The Real McFlurry Candidate
The Real McFlurry Candidate
When it comes to the foodways of the common man, Harris and Walz have nothing on Trump.
They have described him as a threat to democracy, a felon, and just plain weird, but recently Kamala Harris and Tim Walz have taken to accusing Donald Trump of being insufficiently familiar with fast food.
Don’t laugh—let’s hear them out.
Granted, this does not appear to be a particularly promising line of attack, but the Democrats have adopted it aggressively. Speaking at the Democratic National Convention last week, the former President Bill Clinton boasted that Harris’ resume included a college-age summertime stint working at McDonald’s.
“I’ll be so happy when she actually enters the White House as president because she will break my record as the president who spent the most time at McDonald’s,” said Clinton, speaking before a crowd that seems, on the face of it, likelier to beat a path to Trader Joe’s or Whole Foods Market than to the Golden Arches.
In a speech before the American Federation of State, County and Municipal Employees (AFSCME) earlier this month, Walz tried to draw an even sharper contrast between his running mate’s alleged conversance with fast food protocols and procedures and Trump’s.
“Can you simply picture Donald Trump working at a McDonald’s trying to make a McFlurry or something?” Walz said in the goofy, strangely emotive, creepily ingratiating manner to which non-Minnesota residents are now becoming accustomed (and, if they are being honest with themselves, a little weirded out by).
“He couldn’t run that damn McFlurry machine,” Walz continued, his voice trailing off as if he himself didn’t quite believe what he was saying.
This may be a decent talking point, but it will ring hollow to anyone who has even casually followed Trump’s widely publicized enthusiasm for fast food. In fact, the longer that Harris, Walz, and their spokespeople insist on their opponent’s ignorance of McFlurries, the more they prove that they are the ones who are hopelessly out of touch: Have they really been paying so little attention to what Trump actually says and does to imagine that he is not the politician most familiar with Big Macs?
Let us consider the record.
In 2002—two years before he was installed as the host of NBC’s The Apprentice—Trump was front and center in a McDonald’s commercial for the restaurant’s Big N’ Tasty hamburger. Hosting the giant purple puppet Grimace in an office meant to suggest Trump Tower, the future president held the sandwich and asked: “A Big N’ Tasty for just a dollar. How do you do it? What’s your secret?”

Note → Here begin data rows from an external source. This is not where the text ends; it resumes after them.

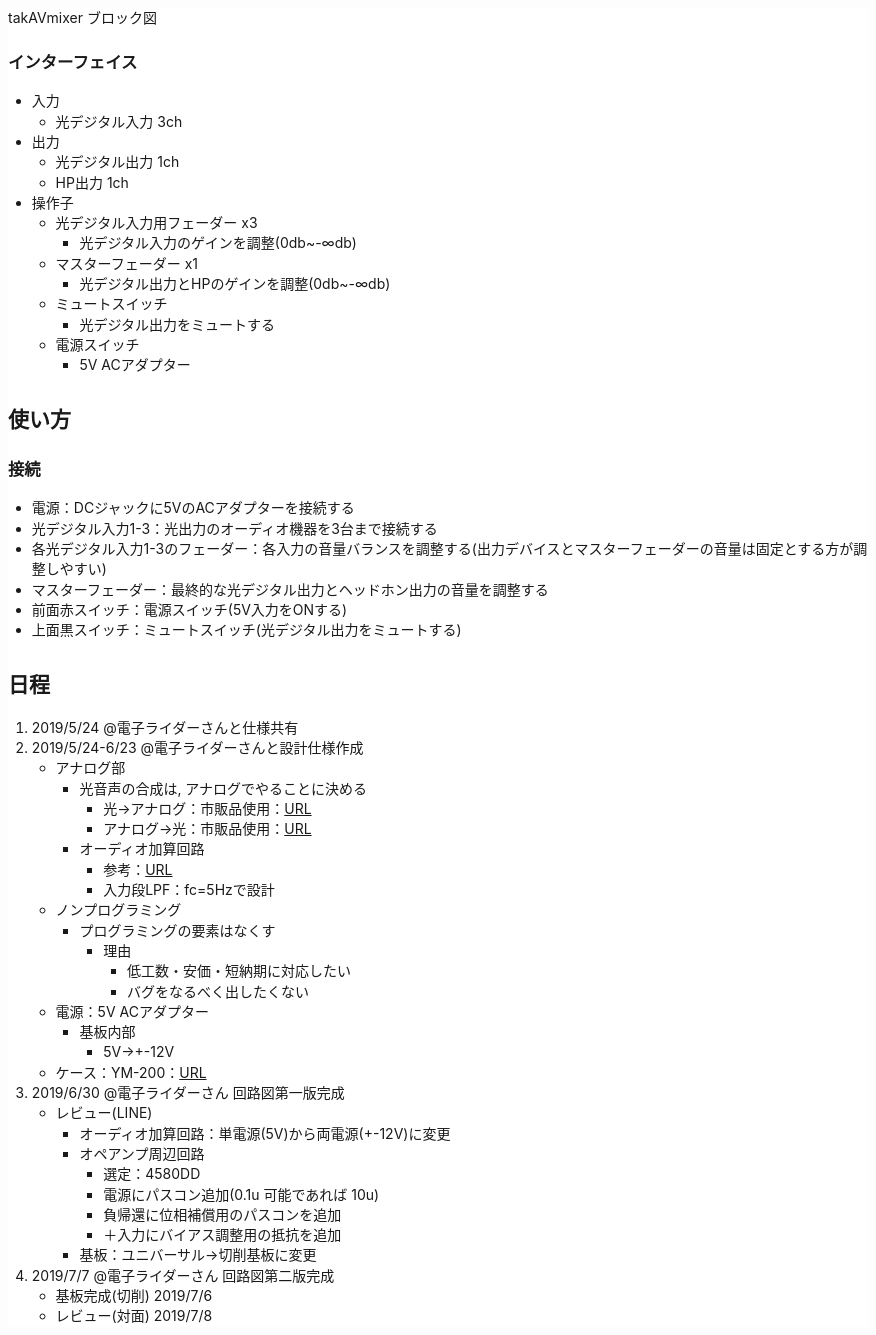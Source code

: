   takAVmixer ブロック図
</div>

### インターフェイス

- 入力
  - 光デジタル入力 3ch
- 出力
  - 光デジタル出力 1ch
  - HP出力 1ch
- 操作子
  - 光デジタル入力用フェーダー x3
    - 光デジタル入力のゲインを調整(0db~-∞db)
  - マスターフェーダー x1
    - 光デジタル出力とHPのゲインを調整(0db~-∞db)
  - ミュートスイッチ
    - 光デジタル出力をミュートする
  - 電源スイッチ
    - 5V ACアダプター

## 使い方

### 接続

- 電源：DCジャックに5VのACアダプターを接続する
- 光デジタル入力1-3：光出力のオーディオ機器を3台まで接続する
- 各光デジタル入力1-3のフェーダー：各入力の音量バランスを調整する(出力デバイスとマスターフェーダーの音量は固定とする方が調整しやすい)
- マスターフェーダー：最終的な光デジタル出力とヘッドホン出力の音量を調整する
- 前面赤スイッチ：電源スイッチ(5V入力をONする)
- 上面黒スイッチ：ミュートスイッチ(光デジタル出力をミュートする)

## 日程

1. 2019/5/24 @電子ライダーさんと仕様共有
2. 2019/5/24-6/23 @電子ライダーさんと設計仕様作成
    - アナログ部
      - 光音声の合成は, アナログでやることに決める
        - 光→アナログ：市販品使用：[URL](https://www.amazon.co.jp/dp/B00GIHV8G4/)
        - アナログ→光：市販品使用：[URL](https://www.amazon.co.jp/dp/B00W9NBDZM/)
      - オーディオ加算回路
        - 参考：[URL](https://www.zea.jp/audio/schematic/sc_file/026.htm)
        - 入力段LPF：fc=5Hzで設計
    - ノンプログラミング
      - プログラミングの要素はなくす
        - 理由
          - 低工数・安価・短納期に対応したい
          - バグをなるべく出したくない
    - 電源：5V ACアダプター
      - 基板内部
        - 5V→+-12V
    - ケース：YM-200：[URL](http://akizukidenshi.com/catalog/g/gP-09536/)
3. 2019/6/30 @電子ライダーさん 回路図第一版完成
    - レビュー(LINE)
      - オーディオ加算回路：単電源(5V)から両電源(+-12V)に変更
      - オペアンプ周辺回路
        - 選定：4580DD
        - 電源にパスコン追加(0.1u 可能であれば 10u)
        - 負帰還に位相補償用のパスコンを追加
        - ＋入力にバイアス調整用の抵抗を追加
      - 基板：ユニバーサル→切削基板に変更
4. 2019/7/7 @電子ライダーさん 回路図第二版完成
    - 基板完成(切削) 2019/7/6
    - レビュー(対面) 2019/7/8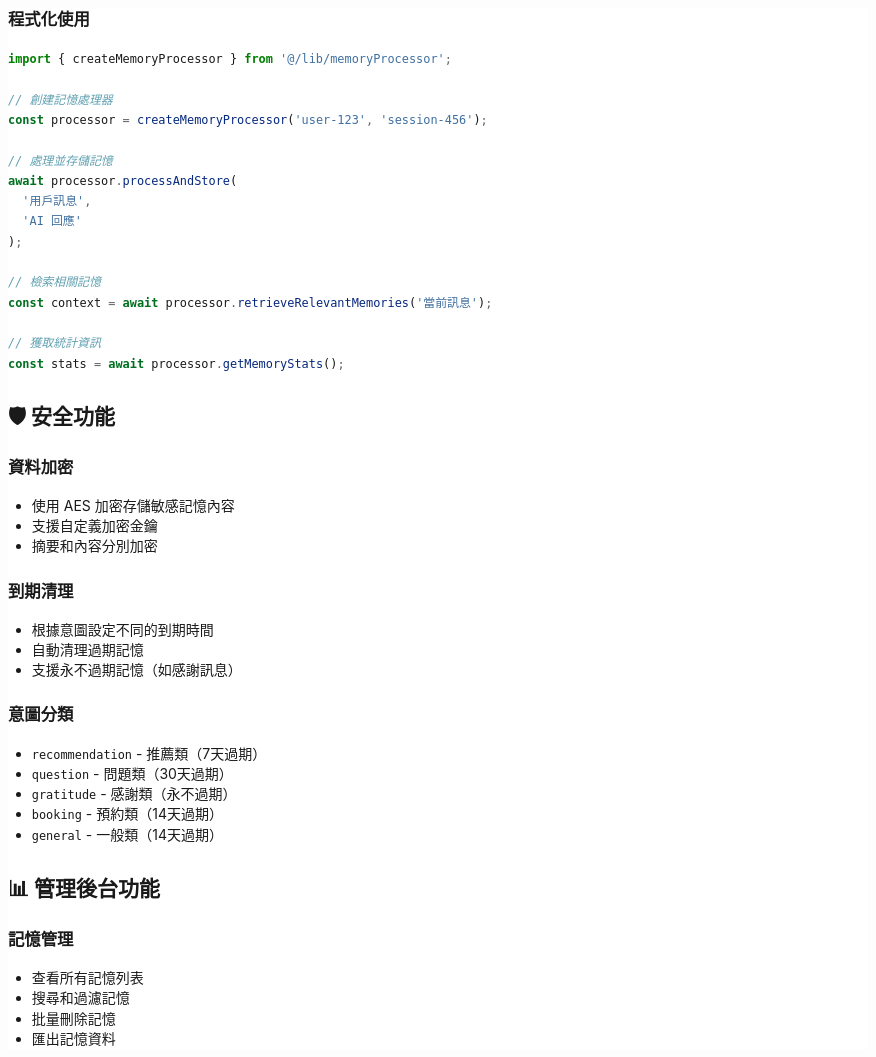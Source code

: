 ### 程式化使用

```typescript
import { createMemoryProcessor } from '@/lib/memoryProcessor';

// 創建記憶處理器
const processor = createMemoryProcessor('user-123', 'session-456');

// 處理並存儲記憶
await processor.processAndStore(
  '用戶訊息',
  'AI 回應'
);

// 檢索相關記憶
const context = await processor.retrieveRelevantMemories('當前訊息');

// 獲取統計資訊
const stats = await processor.getMemoryStats();
```

## 🛡️ 安全功能

### 資料加密

- 使用 AES 加密存儲敏感記憶內容
- 支援自定義加密金鑰
- 摘要和內容分別加密

### 到期清理

- 根據意圖設定不同的到期時間
- 自動清理過期記憶
- 支援永不過期記憶（如感謝訊息）

### 意圖分類

- `recommendation` - 推薦類（7天過期）
- `question` - 問題類（30天過期）
- `gratitude` - 感謝類（永不過期）
- `booking` - 預約類（14天過期）
- `general` - 一般類（14天過期）

## 📊 管理後台功能

### 記憶管理

- 查看所有記憶列表
- 搜尋和過濾記憶
- 批量刪除記憶
- 匯出記憶資料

This was not a one-off promotional appearance. In fact, until about five minutes ago, the mainstream media was well aware of Trump’s appetite for, and deep knowledge of, fast food. In a 2016 interview with the then-candidate, CNN’s Anderson Cooper asked, “When you roll up at a McDonald’s, what does Donald Trump order?”—a question implying viewers’ implicit understanding that Trump rolling up at McDonald’s was a common occurrence.
“A fish delight, sometimes, right?” Trump said, presumably referring to the Filet-O-Fish. Then Trump got far more specific: “The Big Macs are great. The Quarter Pounder with cheese. I mean, it’s great stuff.”
In the same interview, Trump framed his fondness for such fare as a matter of its reliability: The chains that sell this food, he reckoned, depend on customers receiving what they order each and every time. “One bad hamburger, you can destroy McDonald’s,” he said. This is, in fact, a compelling argument for American mass-production writ large. Custom homes can be charming, but tract housing is dependable.
Trump remained faithful to fast food upon entering the White House, where, in 2019, he played host to the national championship Clemson Tigers football team and invited the athletes to partake in an array of foods that had been—how best to put this?—ordered in. “We have pizzas, we have 300 hamburgers, many, many French fries—all of our favorite foods,” Trump said, standing in an overcoat in front of tables overflowing with open pizza boxes, piles of Filet-O-Fish sandwiches, stacks of Big Macs, and what looked to be assorted dipping sauces tidily dumped in their own bowls. There did appear to be some salads, presumably from Wendy’s.
And who can forget, post-presidency, Trump’s visit to East Palestine, Ohio, on the heels of the toxic train derailment in 2023: At the local McDonald’s, he stepped up to buy meals for the fire and police department—a typical Trump gesture of generosity. “So I know this menu better than you do,” Trump told the staff behind the counter. No one argued with him; they know he is sincere in savoring the food they make and millions of other Americans enjoy.
Trump’s consistent patronage of fast food over the course of many decades gives lie to the Biden-Walz campaign’s assertion that the former president would not know his way around a McFlurry machine. In insisting otherwise, Harris and Walz are clearly overcompensating for their own estrangement from exactly this sort of cheap, processed food. Did the duo’s recent stilted, contrived, downright wooden appearance in a Sheetz gas station inspire confidence that either of them even knows where the Doritos are?